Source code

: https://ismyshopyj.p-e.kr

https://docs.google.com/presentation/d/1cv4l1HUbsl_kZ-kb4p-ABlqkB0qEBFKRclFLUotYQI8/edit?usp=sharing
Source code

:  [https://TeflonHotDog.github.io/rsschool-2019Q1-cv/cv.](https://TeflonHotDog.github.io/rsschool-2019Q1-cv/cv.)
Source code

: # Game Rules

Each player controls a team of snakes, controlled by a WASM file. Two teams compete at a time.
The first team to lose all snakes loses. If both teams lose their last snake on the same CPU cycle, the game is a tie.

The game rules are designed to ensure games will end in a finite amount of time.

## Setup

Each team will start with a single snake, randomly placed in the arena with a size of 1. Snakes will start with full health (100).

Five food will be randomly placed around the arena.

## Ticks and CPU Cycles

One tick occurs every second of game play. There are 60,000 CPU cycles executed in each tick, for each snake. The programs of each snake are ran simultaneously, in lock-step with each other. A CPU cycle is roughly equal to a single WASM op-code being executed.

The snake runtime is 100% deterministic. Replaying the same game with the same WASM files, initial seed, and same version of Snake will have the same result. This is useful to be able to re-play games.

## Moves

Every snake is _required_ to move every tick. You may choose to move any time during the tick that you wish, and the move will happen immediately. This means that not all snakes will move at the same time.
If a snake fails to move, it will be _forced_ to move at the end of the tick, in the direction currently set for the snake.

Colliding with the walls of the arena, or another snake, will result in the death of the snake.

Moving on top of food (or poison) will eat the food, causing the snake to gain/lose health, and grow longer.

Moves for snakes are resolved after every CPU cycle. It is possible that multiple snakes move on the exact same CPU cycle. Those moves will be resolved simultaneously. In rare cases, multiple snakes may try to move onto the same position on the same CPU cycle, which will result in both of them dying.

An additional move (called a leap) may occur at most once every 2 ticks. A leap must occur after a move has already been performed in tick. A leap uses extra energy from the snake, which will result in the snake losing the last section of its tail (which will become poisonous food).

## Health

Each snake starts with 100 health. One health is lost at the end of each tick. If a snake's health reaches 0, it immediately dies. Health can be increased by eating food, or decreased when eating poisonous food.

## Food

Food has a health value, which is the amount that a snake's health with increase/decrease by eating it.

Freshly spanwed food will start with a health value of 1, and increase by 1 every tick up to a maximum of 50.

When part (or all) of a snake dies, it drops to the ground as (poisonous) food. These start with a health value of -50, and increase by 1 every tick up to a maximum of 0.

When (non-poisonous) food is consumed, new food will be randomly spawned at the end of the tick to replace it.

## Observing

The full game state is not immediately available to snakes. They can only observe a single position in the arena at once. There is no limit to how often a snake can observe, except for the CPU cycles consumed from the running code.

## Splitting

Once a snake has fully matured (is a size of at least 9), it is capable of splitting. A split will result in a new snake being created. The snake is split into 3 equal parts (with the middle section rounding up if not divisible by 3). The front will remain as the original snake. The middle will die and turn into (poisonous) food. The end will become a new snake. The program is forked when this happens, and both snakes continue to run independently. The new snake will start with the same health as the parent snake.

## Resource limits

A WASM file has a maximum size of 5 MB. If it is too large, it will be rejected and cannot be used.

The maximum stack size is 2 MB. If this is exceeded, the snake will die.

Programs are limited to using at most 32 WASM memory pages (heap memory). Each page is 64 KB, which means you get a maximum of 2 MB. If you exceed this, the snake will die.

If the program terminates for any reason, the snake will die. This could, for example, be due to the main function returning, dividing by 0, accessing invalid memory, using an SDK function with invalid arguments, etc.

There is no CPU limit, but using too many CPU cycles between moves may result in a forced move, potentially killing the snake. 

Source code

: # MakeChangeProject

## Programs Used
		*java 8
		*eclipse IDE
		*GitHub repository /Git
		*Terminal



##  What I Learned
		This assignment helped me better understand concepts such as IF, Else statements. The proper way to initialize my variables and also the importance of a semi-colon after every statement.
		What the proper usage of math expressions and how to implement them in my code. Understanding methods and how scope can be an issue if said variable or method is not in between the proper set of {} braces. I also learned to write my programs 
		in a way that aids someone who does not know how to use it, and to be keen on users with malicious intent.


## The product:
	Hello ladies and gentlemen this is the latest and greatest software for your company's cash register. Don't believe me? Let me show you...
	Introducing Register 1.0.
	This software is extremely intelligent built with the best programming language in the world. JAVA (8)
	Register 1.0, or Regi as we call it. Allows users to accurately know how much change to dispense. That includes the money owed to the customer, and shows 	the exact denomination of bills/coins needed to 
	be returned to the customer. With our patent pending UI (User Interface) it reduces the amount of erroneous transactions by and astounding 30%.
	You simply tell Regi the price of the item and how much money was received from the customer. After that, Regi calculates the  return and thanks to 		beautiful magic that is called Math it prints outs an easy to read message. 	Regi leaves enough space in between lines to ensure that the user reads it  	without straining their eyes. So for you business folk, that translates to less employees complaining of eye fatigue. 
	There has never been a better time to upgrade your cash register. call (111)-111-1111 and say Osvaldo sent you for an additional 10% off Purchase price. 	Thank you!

• • • • •

Goal of the exercise:
Lines that contain the string "last" should be copied from the material above.

Solution below:
The first team to lose all snakes loses. If both teams lose their last snake on the same CPU cycle, the game is a tie.
An additional move (called a leap) may occur at most once every 2 ticks. A leap must occur after a move has already been performed in tick. A leap uses extra energy from the snake, which will result in the snake losing the last section of its tail (which will become poisonous food).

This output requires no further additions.